--- Task input Enclosed Below ---

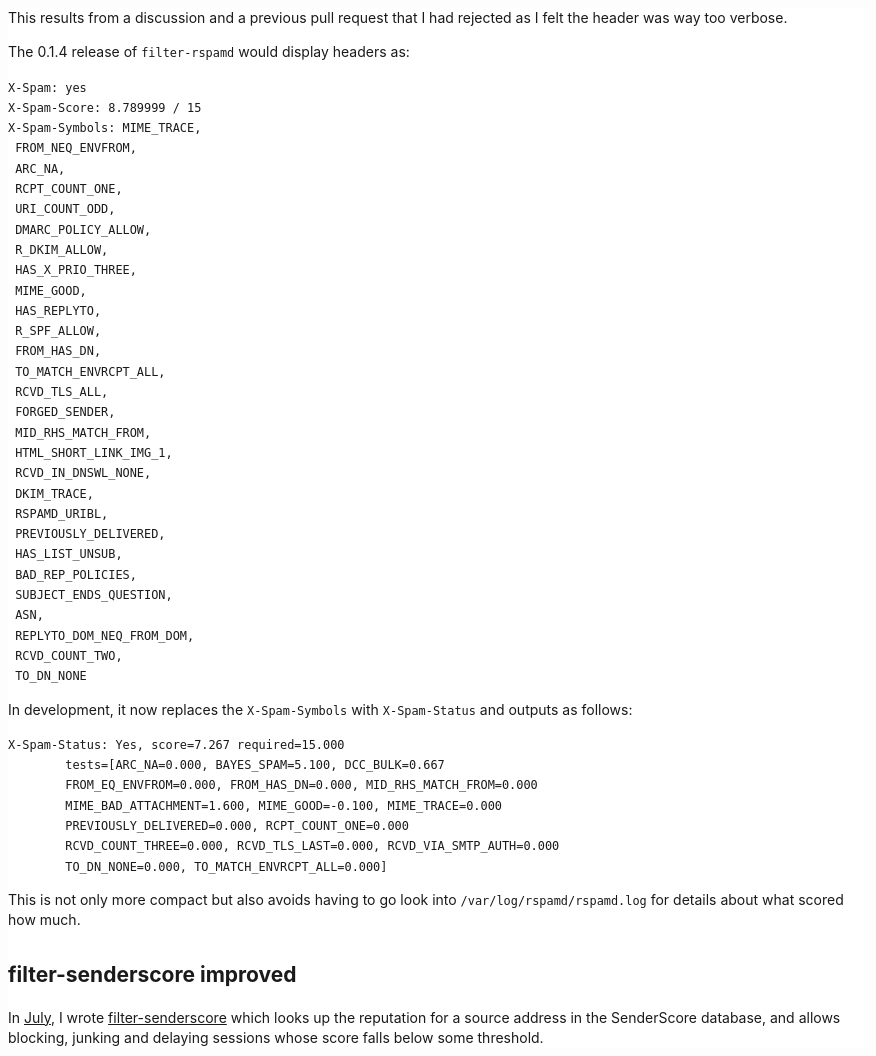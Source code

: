 This results from a discussion and a previous pull request that I had rejected as I felt the header was way too verbose.

The 0.1.4 release of `filter-rspamd` would display headers as:
```
X-Spam: yes
X-Spam-Score: 8.789999 / 15
X-Spam-Symbols: MIME_TRACE,
 FROM_NEQ_ENVFROM,
 ARC_NA,
 RCPT_COUNT_ONE,
 URI_COUNT_ODD,
 DMARC_POLICY_ALLOW,
 R_DKIM_ALLOW,
 HAS_X_PRIO_THREE,
 MIME_GOOD,
 HAS_REPLYTO,
 R_SPF_ALLOW,
 FROM_HAS_DN,
 TO_MATCH_ENVRCPT_ALL,
 RCVD_TLS_ALL,
 FORGED_SENDER,
 MID_RHS_MATCH_FROM,
 HTML_SHORT_LINK_IMG_1,
 RCVD_IN_DNSWL_NONE,
 DKIM_TRACE,
 RSPAMD_URIBL,
 PREVIOUSLY_DELIVERED,
 HAS_LIST_UNSUB,
 BAD_REP_POLICIES,
 SUBJECT_ENDS_QUESTION,
 ASN,
 REPLYTO_DOM_NEQ_FROM_DOM,
 RCVD_COUNT_TWO,
 TO_DN_NONE
```

In development,
it now replaces the `X-Spam-Symbols` with `X-Spam-Status` and outputs as follows:
```
X-Spam-Status: Yes, score=7.267 required=15.000
        tests=[ARC_NA=0.000, BAYES_SPAM=5.100, DCC_BULK=0.667
        FROM_EQ_ENVFROM=0.000, FROM_HAS_DN=0.000, MID_RHS_MATCH_FROM=0.000
        MIME_BAD_ATTACHMENT=1.600, MIME_GOOD=-0.100, MIME_TRACE=0.000
        PREVIOUSLY_DELIVERED=0.000, RCPT_COUNT_ONE=0.000
        RCVD_COUNT_THREE=0.000, RCVD_TLS_LAST=0.000, RCVD_VIA_SMTP_AUTH=0.000
        TO_DN_NONE=0.000, TO_MATCH_ENVRCPT_ALL=0.000]
```

This is not only more compact but also avoids having to go look into `/var/log/rspamd/rspamd.log` for details about what scored how much.



filter-senderscore improved
--
In [July](/posts/2019-07-27/july-2019-report-tons-of-smtpd-work-mostly/),
I wrote [filter-senderscore](https://github.com/poolpOrg/filter-senderscore) which looks up the reputation for a source address in the SenderScore database,
and allows blocking, junking and delaying sessions whose score falls below some threshold.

--- End of Enclosed Task input ---

## [Exercise brief]
Retype the data above exactly. Leave the pictures out.

## [Output]
Source code

: This results from a discussion and a previous pull request that I had rejected as I felt the header was way too verbose.

The 0.1.4 release of `filter-rspamd` would display headers as:
```
X-Spam: yes
X-Spam-Score: 8.789999 / 15
X-Spam-Symbols: MIME_TRACE,
 FROM_NEQ_ENVFROM,
 ARC_NA,
 RCPT_COUNT_ONE,
 URI_COUNT_ODD,
 DMARC_POLICY_ALLOW,
 R_DKIM_ALLOW,
 HAS_X_PRIO_THREE,
 MIME_GOOD,
 HAS_REPLYTO,
 R_SPF_ALLOW,
 FROM_HAS_DN,
 TO_MATCH_ENVRCPT_ALL,
 RCVD_TLS_ALL,
 FORGED_SENDER,
 MID_RHS_MATCH_FROM,
 HTML_SHORT_LINK_IMG_1,
 RCVD_IN_DNSWL_NONE,
 DKIM_TRACE,
 RSPAMD_URIBL,
 PREVIOUSLY_DELIVERED,
 HAS_LIST_UNSUB,
 BAD_REP_POLICIES,
 SUBJECT_ENDS_QUESTION,
 ASN,
 REPLYTO_DOM_NEQ_FROM_DOM,
 RCVD_COUNT_TWO,
 TO_DN_NONE
```

In development,
it now replaces the `X-Spam-Symbols` with `X-Spam-Status` and outputs as follows:
```
X-Spam-Status: Yes, score=7.267 required=15.000
        tests=[ARC_NA=0.000, BAYES_SPAM=5.100, DCC_BULK=0.667
        FROM_EQ_ENVFROM=0.000, FROM_HAS_DN=0.000, MID_RHS_MATCH_FROM=0.000
        MIME_BAD_ATTACHMENT=1.600, MIME_GOOD=-0.100, MIME_TRACE=0.000
        PREVIOUSLY_DELIVERED=0.000, RCPT_COUNT_ONE=0.000
        RCVD_COUNT_THREE=0.000, RCVD_TLS_LAST=0.000, RCVD_VIA_SMTP_AUTH=0.000
        TO_DN_NONE=0.000, TO_MATCH_ENVRCPT_ALL=0.000]
```

This is not only more compact but also avoids having to go look into `/var/log/rspamd/rspamd.log` for details about what scored how much.



filter-senderscore improved
--
In [July](/posts/2019-07-27/july-2019-report-tons-of-smtpd-work-mostly/),
I wrote [filter-senderscore](https://github.com/poolpOrg/filter-senderscore) which looks up the reputation for a source address in the SenderScore database,
and allows blocking, junking and delaying sessions whose score falls below some threshold.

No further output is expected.